L’escrime et le duel.

L’escrime est probablement le sport le plus répandu en France et celui qui répond le mieux au tempérament national ; s’il est possible de déterminer ses qualités physiologiques et psychologiques, nous dirons que c’est un sport nerveux, galant, rapide, cérébral et chevaleresque et, par là, on reconnaîtra qu’il est de nature à plaire aux Français et à leur permettre d’y exceller. C’est une chose digne de remarque que la faible vogue dont il jouit parmi les militaires. Jusqu’à ces dernières années, il était presque exclusivement pratiqué dans les salles d’armes civiles. Les efforts de la Société d’encouragement de l’escrime ont abouti à grouper un certain nombre d’officiers qui, devenus enthousiastes d’un exercice trop longtemps délaissé dans l’armée, s’en sont faits les apôtres auprès de leurs camarades.
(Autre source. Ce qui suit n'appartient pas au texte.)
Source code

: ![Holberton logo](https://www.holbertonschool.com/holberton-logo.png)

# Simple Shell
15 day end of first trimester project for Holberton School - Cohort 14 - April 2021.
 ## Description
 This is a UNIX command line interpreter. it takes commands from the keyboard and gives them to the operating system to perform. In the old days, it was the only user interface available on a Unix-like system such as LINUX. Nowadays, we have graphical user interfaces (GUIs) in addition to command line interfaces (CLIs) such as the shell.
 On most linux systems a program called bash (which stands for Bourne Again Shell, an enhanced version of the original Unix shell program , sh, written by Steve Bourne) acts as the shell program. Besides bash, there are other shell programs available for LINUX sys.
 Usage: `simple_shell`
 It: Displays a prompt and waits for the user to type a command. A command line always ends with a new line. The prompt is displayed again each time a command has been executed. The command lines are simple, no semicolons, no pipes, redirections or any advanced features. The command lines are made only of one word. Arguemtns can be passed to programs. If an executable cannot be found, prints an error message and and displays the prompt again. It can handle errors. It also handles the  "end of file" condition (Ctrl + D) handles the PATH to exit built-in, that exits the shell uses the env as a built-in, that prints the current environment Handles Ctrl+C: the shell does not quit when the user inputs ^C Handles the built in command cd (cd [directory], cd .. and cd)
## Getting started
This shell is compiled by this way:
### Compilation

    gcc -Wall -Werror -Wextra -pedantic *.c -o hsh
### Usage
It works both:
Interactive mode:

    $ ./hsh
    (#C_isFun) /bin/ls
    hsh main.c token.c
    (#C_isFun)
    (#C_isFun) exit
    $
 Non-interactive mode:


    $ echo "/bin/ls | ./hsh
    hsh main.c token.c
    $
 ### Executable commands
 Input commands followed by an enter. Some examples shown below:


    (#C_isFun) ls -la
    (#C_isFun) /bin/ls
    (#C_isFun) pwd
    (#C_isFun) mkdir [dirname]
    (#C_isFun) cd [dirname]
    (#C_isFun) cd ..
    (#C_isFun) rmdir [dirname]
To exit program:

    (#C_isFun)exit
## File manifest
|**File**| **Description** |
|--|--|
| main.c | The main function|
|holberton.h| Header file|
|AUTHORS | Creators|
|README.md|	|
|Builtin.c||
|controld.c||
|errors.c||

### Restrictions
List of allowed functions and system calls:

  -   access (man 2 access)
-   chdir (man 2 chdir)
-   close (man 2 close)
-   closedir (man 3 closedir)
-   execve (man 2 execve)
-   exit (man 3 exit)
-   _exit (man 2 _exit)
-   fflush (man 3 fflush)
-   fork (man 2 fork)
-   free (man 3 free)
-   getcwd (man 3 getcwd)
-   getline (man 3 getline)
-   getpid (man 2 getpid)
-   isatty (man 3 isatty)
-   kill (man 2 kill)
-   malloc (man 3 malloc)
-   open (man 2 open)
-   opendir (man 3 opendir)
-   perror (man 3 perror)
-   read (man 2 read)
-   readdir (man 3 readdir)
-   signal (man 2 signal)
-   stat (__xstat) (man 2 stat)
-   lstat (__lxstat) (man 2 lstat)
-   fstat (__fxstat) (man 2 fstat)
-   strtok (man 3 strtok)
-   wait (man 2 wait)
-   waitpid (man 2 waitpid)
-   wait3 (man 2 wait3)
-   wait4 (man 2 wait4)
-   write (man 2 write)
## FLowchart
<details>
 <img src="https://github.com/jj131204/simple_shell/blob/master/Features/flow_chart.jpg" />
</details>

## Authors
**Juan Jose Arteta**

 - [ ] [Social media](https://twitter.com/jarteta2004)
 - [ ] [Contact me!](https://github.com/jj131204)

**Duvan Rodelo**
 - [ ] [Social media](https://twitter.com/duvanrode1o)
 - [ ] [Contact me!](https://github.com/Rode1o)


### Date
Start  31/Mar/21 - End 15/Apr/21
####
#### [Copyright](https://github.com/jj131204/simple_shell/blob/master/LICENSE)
Ce groupe toutefois est encore plus important par le zèle que par le nombre et, dans beaucoup de régiments, la salle d’armes demeure peu fréquentée ; au contraire, la moindre petite ville possède une salle d’armes civile ; à Paris, elles sont légion sans parler des cinq ou six grands cercles d’escrime où l’on ferraille de 3 à 7 et de 10 à midi chaque jour, depuis octobre jusqu’à mai. Des assauts sensationnels auxquels prennent part de plus en plus volontiers les maîtres Italiens (l’école Italienne est la seule qui puisse rivaliser avec l’école Française) entretiennent dans le public le goût et l’habitude des spectacles d’escrime.

Il va sans dire qu’une telle diffusion ne peut s’opérer sans que le sport qui en est l’objet n’en soit profondément modifié. L’escrime au fleuret, exercice aristocratique, tout en finesses et en recherches, art d’élégance et de plastique, subsiste ; mais ceux qui sont plus pressés de faire assaut ou moins désireux d’y atteindre la perfection préfèrent l’épée ; l’escrime à l’épée a aujourd’hui énormément d’adhérents ; la forme la plus usuelle que revêtent les assauts à l’épée est ce qu’on nomme la poule. Le sort attribue un numéro à chacun des tireurs en présence et fixe l’ordre dans lequel ils doivent se rencontrer. Chaque passe d’armes cesse au premier touché. Le vainqueur définitif est en conséquence celui qui compte le plus de touchés à son actif et le moins à son passif. L’escrime à l’épée visant à être une représentation du duel, on peut toucher l’adversaire en tout endroit du corps ; dans l’escrime au fleuret, on ne compte que les coups touchés en pleine poitrine et les coups doubles s’annulent l’un l’autre ; le fleuret est une escrime de convention et l’épée une escrime de réalité.

On ne saurait dire que l’accoutumance à tenir l’épée ait exercé d’influence sur l’usage du duel en France. Les duels n’en ont été ni plus fréquents ni moins sérieux. Peut-être a t-on le droit de dire que les résultats sont moins livrés au hasard et que les issues tragiques ou les blessures graves sont devenues plus rares. L’escrimeur n’apprend pas seulement à parer, c’est-à-dire à se défendre, chose qu’ignore le novice ; il apprend encore à attaquer sans trop s’exposer, à limiter par conséquent et à raisonner ses attaques. Le duel entre escrimeurs sera toujours moins dangereux que le duel entre hommes dépourvus de l’habitude des armes. Quant au point d’honneur, il ne dépend pas de la vogue plus ou moins grande du sport ; il a ses racines ailleurs et son évolution se rattache à celle de la conscience et de la mentalité de la race.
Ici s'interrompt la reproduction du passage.